A firing port, sometimes called a pistol port, is a small opening in armored vehicles, fortified structures, or other armored equipment that allows small arms to be safely fired out of the vehicle at enemy infantry, often to cover vehicle or building blindspots. Examples of this can be seen in the Crusader tank, Sherman tank, Tiger I, T-34-85, and even modern armored vehicles today such as the Mechanized Infantry Combat Vehicle program, its successor the Bradley Fighting Vehicle featuring the M231 Firing Port Weapon, and Russian armored personnel carriers. Some firing ports are improvised for such use. For example a late production Tiger I manual shows the Nahverteidigungswaffe being used as a firing port.
Some pistol ports, such as on the Sherman, included vision slits such as "protectoscopes" increasing visibility around the tank.

Ballistic weakspot

Being a ballistic weak spot, firing ports are often reinforced with additional armor, and in subsequent designs reduced in number, or deleted. Other armor is improvised such as slat armor to stop shaped charges or chicken wire to stop grenades.
However due to strong tanker demand they are sometimes brought back as happened with the Sherman.
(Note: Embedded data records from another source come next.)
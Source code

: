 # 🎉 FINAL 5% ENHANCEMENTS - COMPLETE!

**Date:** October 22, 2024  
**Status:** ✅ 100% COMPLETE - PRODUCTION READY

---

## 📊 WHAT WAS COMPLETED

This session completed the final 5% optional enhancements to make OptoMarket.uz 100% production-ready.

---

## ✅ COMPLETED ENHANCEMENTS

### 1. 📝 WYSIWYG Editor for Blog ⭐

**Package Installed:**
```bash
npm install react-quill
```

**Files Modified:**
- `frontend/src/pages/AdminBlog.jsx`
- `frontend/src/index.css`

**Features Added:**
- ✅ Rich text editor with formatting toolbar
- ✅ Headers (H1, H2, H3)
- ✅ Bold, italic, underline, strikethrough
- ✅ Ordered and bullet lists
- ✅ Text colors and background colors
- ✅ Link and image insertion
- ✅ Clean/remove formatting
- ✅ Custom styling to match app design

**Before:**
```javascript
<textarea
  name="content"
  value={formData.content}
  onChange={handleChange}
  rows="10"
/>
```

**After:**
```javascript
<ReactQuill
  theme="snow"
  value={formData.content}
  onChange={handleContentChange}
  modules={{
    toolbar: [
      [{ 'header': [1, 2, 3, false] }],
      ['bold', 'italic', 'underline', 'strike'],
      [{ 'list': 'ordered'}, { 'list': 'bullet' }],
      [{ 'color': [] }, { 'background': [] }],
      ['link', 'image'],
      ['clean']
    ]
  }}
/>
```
This was in part due to its use during ammo resupply in the Sherman, eliminating the need for an additional crew member to pass ammo through the loader hatch, instead being able to simply pass the ammo from the ground through the firing port.
One of the Tiger I firing ports was converted into a loader escape hatch and the other covered with an armor plug and eventually deleted from the design to improve production time and reduce costs.